Despite a revival in the Reagan Era, the genre waned in the 1990s. In the military thrillers of the period, terrorists tended to replace Soviets as the atomic enemy. The moral problematic correspondingly shifts from the paradox of mutually assured destruction to an encounter with suicidal insanity. The plot of By Dawn's Early Light (1990), among the last big productions to imagine nuclear war between the United States and USSR, prefigures the shift. In its version, the apocalypse is unleashed by Communist hardliners who contrive to launch a NATO missile based in Turkey at the USSR. Ominously, their target is the city of Donetsk, in the Donbass region of Ukraine that Russia still places within its sphere of influence.
Not all these works amounted to great, or even good, art. While authors and producers sometimes boasted of their technical accuracy, their main goal was to sell books, tickets, and advertising slots. Still, commercial motives can serve civic and even moral purposes. Precisely because they gave audiences the scare they were looking for, they underlined an essential fact about nuclear war: Once the process of escalation gets underway, it could be extremely difficult to interrupt.

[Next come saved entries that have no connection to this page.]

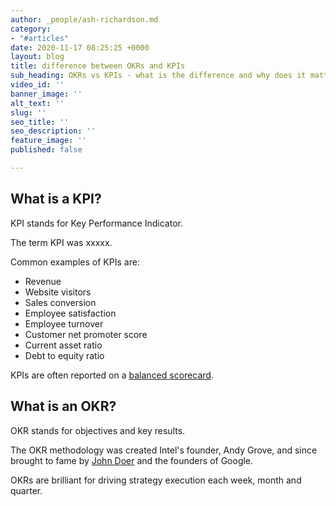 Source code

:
 ```yaml
---
author: _people/ash-richardson.md
category:
- "#articles"
date: 2020-11-17 08:25:25 +0000
layout: blog
title: difference between OKRs and KPIs
sub_heading: OKRs vs KPIs - what is the difference and why does it matter
video_id: ''
banner_image: ''
alt_text: ''
slug: ''
seo_title: ''
seo_description: ''
feature_image: ''
published: false

---
```

## What is a KPI?

KPI stands for Key Performance Indicator.

The term KPI was xxxxx.

Common examples of KPIs are:

* Revenue
* Website visitors
* Sales conversion
* Employee satisfaction
* Employee turnover
* Customer net promoter score
* Current asset ratio
* Debt to equity ratio

KPIs are often reported on a [balanced scorecard](https://en.wikipedia.org/wiki/Balanced_scorecard "Balanced Scorecard").

## What is an OKR?

OKR stands for objectives and key results.

The OKR methodology was created Intel's founder, Andy Grove, and since brought to fame by [John Doer](https://stratappsaas.com/measure-what-matters-by-john-doerr/ "John Doer") and the founders of Google.

OKRs are brilliant for driving strategy execution each week, month and quarter. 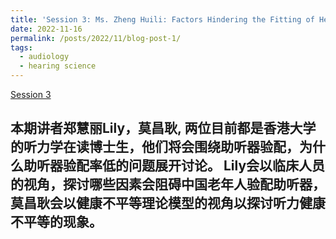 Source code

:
 ```yaml
---
title: 'Session 3: Ms. Zheng Huili: Factors Hindering the Fitting of Hearing Aids Among Elderly Chinese & Dr. Mo Changgeng: Exploring Hearing Health Inequities from the Perspective of the Health Inequality Theoretical Model'
date: 2022-11-16
permalink: /posts/2022/11/blog-post-1/
tags:
  - audiology
  - hearing science
---
```


[Session 3](https://www.bilibili.com/video/BV1Fu4m137LC/?spm_id_from=333.999.0.0)

本期讲者郑慧丽Lily，莫昌耿, 两位目前都是香港大学的听力学在读博士生，他们将会围绕助听器验配，为什么助听器验配率低的问题展开讨论。
Lily会以临床人员的视角，探讨哪些因素会阻碍中国老年人验配助听器，
莫昌耿会以健康不平等理论模型的视角以探讨听力健康不平等的现象。
------
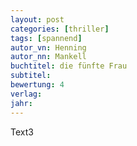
 ```yaml
---
layout: post
categories: [thriller]
tags: [spannend]
autor_vn: Henning
autor_nn: Mankell
buchtitel: die fünfte Frau
subtitel:
bewertung: 4
verlag: 
jahr: 
---
```



Text3
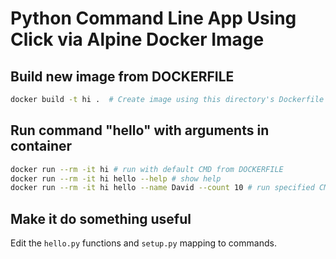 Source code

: # Python Command Line App Using Click via Alpine Docker Image

## Build new image from DOCKERFILE

```bash
docker build -t hi .  # Create image using this directory's Dockerfile
```

## Run command "hello" with arguments in container

```bash
docker run --rm -it hi # run with default CMD from DOCKERFILE
docker run --rm -it hi hello --help # show help
docker run --rm -it hi hello --name David --count 10 # run specified CMD with arguments
```

## Make it do something useful

Edit the `hello.py` functions and `setup.py` mapping to commands.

Especially for younger Americans who don't remember the Cold War, the stagnation of the Russian invasion of Ukraine is an occasion to learn that lesson all over again. The New York Times reported on Tuesday that experts are increasingly concerned that the prospect of strategic defeat might lead Vladimir Putin to order the use of a nuclear weapon. A number of dominos would have to fall before that course would be considered, they caution; still, the chances of confrontation between the world's largest nuclear powers are higher than at any time in more than thirty years.
Military planners and scholars never ceased to consider these risks, of course. The Times report emphasizes the dangers of new weapons, which have reduced destructive potential that might make them more tempting to use. But tactical or non-strategic arms have been part of the nuclear arsenal for decades. In fact, they're central to the plot of The Bedford Incident, which was conceived as a serious alternative to the satirical Doctor Strangelove but ends the same way —with the outbreak of World War III.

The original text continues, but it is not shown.